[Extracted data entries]
- - - -

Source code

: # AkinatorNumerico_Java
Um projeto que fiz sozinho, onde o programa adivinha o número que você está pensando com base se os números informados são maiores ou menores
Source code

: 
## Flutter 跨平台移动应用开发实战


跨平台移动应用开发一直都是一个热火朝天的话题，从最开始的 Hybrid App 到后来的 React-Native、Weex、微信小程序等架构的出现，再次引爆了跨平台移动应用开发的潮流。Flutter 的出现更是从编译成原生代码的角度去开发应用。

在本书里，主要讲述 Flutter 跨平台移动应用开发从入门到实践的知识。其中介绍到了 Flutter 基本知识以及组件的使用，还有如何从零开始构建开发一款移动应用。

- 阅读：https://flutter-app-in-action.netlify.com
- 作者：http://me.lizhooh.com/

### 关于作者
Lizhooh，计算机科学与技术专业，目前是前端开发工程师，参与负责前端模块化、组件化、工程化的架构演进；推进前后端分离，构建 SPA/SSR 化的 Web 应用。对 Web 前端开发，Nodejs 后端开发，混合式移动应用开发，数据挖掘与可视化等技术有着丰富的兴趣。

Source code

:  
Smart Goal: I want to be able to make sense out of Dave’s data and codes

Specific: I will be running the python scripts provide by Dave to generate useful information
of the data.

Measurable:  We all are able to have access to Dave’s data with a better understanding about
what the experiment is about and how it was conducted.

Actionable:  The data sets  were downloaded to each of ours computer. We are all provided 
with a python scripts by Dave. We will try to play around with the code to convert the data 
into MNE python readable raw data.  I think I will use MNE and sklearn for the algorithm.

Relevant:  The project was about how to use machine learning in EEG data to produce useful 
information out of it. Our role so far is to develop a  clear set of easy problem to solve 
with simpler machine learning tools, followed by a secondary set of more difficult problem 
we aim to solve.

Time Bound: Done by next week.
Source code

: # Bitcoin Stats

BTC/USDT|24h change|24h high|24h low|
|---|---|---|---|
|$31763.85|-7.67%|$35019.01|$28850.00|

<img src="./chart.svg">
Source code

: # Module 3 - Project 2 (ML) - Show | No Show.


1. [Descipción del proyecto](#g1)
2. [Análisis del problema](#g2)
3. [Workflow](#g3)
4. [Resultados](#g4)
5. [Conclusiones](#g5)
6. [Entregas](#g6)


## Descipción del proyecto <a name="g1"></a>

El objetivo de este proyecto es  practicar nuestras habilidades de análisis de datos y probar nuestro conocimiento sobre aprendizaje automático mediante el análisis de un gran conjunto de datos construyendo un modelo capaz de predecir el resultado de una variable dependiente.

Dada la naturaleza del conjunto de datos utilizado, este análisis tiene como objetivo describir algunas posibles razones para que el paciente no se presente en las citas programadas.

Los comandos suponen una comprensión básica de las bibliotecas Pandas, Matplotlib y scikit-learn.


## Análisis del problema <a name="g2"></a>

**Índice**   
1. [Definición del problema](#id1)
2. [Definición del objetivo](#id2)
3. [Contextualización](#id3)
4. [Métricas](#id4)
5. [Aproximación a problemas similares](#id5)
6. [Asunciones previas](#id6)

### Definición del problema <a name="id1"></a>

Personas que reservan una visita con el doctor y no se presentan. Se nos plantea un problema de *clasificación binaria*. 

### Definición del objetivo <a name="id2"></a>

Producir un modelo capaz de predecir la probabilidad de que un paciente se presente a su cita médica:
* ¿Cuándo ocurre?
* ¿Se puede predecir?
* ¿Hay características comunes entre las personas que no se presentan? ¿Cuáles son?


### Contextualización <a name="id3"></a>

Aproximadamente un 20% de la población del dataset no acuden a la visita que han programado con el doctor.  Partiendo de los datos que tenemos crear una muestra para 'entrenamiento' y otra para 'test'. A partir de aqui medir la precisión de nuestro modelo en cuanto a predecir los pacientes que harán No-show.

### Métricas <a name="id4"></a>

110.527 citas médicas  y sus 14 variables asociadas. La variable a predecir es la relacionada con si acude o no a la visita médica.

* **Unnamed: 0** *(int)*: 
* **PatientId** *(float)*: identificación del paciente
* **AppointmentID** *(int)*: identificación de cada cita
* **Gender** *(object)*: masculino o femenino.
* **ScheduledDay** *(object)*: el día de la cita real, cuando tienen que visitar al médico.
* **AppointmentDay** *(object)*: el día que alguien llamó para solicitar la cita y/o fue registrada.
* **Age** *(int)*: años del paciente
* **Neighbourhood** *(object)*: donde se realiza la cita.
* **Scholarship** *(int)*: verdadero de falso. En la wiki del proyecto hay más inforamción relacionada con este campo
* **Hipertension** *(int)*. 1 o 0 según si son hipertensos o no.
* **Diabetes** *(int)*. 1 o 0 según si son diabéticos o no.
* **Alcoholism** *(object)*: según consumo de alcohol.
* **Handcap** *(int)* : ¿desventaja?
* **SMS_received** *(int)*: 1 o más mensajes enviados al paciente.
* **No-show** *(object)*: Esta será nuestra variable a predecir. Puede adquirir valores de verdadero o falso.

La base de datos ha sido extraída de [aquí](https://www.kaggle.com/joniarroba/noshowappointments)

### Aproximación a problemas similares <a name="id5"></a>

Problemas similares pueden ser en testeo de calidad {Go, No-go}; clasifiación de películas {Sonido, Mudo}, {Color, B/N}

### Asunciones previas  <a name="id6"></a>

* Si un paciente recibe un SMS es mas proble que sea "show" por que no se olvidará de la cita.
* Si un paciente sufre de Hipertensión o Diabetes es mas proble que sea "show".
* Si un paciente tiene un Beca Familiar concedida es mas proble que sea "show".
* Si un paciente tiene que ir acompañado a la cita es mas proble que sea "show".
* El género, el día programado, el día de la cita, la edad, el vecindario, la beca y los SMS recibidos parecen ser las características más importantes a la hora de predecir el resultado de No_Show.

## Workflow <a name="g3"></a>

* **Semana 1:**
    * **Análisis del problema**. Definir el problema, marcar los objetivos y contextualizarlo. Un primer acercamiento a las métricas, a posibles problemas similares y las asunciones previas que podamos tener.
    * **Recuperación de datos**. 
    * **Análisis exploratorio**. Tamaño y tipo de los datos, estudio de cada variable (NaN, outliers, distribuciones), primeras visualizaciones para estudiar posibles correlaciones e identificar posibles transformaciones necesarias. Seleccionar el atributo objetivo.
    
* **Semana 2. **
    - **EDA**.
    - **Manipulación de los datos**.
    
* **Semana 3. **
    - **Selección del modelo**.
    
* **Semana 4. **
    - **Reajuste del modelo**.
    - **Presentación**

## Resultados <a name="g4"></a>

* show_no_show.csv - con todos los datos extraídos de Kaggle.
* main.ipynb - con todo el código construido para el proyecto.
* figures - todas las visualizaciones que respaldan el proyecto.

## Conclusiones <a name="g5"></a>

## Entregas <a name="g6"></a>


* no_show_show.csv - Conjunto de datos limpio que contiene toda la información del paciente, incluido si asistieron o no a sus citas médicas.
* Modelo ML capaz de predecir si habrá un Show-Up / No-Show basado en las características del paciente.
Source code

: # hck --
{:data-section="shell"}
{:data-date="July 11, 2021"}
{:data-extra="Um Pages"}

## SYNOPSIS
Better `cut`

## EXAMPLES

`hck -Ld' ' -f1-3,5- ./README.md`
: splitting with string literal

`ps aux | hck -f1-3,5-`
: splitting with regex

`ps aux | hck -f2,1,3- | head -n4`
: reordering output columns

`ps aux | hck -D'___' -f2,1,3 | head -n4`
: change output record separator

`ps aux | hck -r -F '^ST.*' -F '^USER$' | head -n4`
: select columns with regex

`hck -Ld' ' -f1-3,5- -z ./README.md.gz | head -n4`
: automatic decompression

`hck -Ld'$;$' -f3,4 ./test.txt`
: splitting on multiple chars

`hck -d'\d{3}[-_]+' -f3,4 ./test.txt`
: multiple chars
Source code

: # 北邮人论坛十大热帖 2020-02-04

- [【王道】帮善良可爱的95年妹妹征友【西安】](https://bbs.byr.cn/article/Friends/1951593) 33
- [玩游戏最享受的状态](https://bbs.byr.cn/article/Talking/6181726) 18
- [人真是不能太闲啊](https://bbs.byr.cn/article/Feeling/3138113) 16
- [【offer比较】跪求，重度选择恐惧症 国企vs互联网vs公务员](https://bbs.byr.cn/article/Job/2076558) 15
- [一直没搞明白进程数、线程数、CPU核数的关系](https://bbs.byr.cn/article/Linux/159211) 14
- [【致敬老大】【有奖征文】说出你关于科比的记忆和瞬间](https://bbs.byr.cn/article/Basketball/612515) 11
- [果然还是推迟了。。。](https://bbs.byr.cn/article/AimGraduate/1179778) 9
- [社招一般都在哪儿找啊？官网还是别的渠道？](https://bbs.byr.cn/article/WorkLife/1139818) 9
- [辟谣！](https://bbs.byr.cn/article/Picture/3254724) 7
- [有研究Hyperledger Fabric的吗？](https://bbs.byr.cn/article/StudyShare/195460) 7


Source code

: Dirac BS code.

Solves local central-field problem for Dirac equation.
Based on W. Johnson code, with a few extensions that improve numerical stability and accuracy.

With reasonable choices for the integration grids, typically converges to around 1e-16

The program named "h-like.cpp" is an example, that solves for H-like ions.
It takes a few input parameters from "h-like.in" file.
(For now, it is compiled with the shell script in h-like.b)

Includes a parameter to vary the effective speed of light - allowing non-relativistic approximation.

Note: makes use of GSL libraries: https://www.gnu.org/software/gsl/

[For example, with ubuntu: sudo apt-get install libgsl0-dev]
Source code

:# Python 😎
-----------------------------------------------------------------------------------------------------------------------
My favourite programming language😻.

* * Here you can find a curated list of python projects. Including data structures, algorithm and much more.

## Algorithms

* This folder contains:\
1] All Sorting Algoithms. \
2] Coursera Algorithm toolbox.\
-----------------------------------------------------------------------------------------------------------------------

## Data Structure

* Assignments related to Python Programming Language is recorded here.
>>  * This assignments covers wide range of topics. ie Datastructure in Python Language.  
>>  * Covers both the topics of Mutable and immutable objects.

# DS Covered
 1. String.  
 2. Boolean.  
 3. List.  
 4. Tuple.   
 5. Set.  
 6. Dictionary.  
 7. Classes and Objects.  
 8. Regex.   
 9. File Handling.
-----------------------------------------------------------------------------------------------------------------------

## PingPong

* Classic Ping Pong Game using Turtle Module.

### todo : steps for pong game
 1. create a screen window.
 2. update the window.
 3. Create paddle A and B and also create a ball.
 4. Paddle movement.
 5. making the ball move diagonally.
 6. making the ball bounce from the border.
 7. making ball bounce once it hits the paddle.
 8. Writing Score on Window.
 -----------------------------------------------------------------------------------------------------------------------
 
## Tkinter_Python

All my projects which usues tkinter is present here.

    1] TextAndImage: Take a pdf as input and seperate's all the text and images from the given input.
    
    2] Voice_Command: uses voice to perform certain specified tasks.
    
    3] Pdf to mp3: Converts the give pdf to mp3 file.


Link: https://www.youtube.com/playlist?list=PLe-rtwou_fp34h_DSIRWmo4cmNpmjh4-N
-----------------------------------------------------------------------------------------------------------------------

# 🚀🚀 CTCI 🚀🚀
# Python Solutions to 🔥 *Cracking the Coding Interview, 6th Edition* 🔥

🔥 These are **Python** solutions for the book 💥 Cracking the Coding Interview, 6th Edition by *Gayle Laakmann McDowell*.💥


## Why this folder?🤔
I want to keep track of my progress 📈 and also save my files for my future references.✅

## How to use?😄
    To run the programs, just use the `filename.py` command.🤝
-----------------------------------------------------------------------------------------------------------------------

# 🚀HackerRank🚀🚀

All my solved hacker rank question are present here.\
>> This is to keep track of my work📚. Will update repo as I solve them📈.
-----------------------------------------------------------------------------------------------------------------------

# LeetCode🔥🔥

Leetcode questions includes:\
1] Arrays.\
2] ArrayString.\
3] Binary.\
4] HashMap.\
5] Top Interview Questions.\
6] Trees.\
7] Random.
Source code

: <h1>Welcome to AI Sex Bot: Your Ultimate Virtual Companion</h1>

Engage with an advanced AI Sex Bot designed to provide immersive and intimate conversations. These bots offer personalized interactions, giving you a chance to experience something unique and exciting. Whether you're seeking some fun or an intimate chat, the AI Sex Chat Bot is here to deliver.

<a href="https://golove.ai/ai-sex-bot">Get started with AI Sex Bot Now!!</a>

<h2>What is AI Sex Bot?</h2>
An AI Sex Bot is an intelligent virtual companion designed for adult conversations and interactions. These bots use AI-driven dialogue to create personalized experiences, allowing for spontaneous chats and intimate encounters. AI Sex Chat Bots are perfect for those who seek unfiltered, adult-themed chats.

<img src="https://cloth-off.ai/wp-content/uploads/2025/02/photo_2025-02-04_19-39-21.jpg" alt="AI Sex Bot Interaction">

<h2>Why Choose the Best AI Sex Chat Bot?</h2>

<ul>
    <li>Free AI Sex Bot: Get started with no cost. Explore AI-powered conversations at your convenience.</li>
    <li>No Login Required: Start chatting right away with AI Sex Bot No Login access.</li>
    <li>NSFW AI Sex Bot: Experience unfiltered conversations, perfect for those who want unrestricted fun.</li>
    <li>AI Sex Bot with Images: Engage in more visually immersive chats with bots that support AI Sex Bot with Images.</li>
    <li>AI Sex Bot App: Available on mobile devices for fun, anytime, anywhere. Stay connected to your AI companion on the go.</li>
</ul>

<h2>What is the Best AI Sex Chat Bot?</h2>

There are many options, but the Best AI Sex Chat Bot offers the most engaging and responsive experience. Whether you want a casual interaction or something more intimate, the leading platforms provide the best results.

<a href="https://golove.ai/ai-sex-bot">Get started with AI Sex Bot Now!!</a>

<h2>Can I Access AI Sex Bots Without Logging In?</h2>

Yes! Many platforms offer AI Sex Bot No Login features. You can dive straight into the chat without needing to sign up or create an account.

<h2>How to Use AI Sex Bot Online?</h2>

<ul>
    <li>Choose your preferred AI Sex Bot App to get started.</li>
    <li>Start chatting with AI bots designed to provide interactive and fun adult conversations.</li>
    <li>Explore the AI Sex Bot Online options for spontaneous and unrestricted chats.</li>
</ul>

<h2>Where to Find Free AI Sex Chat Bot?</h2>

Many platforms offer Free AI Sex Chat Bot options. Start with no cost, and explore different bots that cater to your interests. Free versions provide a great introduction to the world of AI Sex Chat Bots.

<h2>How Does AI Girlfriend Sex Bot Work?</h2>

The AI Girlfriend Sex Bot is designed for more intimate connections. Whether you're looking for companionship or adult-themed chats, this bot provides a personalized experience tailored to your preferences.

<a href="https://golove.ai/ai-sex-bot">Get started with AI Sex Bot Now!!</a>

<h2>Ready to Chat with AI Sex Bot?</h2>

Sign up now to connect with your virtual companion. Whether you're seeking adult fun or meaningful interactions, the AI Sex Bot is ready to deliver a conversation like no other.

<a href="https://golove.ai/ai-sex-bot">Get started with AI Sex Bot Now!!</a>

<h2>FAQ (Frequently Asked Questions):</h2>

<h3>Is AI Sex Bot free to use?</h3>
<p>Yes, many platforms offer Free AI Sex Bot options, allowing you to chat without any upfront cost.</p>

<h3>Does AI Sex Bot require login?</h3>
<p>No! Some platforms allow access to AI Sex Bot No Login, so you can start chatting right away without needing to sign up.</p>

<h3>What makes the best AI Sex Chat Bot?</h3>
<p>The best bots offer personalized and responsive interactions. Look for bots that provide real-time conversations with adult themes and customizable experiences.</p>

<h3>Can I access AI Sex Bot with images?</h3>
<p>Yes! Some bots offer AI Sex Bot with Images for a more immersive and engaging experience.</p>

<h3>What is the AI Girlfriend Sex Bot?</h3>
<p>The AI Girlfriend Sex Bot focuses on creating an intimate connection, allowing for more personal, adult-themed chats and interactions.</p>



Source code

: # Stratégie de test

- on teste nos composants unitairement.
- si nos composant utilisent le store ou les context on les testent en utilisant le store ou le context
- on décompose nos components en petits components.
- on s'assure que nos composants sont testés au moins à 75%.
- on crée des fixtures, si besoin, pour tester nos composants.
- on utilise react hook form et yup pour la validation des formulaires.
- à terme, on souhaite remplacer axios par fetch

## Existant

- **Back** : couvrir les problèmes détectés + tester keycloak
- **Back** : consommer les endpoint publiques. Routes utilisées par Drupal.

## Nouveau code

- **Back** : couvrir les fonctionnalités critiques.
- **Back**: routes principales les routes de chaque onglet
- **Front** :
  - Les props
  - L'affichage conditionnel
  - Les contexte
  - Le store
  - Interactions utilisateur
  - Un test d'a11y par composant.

- - - -

- **WHAT IS EXPECTED**:
Among the records above, a stretch begins at the line containing "1] All Sorting Algoithms. \" and ends at the line containing "using Turtle Module.". Restate that stretch word for word, and nothing else.

- **RESULT**:
1] All Sorting Algoithms. \
2] Coursera Algorithm toolbox.\
-----------------------------------------------------------------------------------------------------------------------

## Data Structure

* Assignments related to Python Programming Language is recorded here.
>>  * This assignments covers wide range of topics. ie Datastructure in Python Language.  
>>  * Covers both the topics of Mutable and immutable objects.

# DS Covered
 1. String.  
 2. Boolean.  
 3. List.  
 4. Tuple.   
 5. Set.  
 6. Dictionary.  
 7. Classes and Objects.  
 8. Regex.   
 9. File Handling.
-----------------------------------------------------------------------------------------------------------------------

## PingPong

* Classic Ping Pong Game using Turtle Module.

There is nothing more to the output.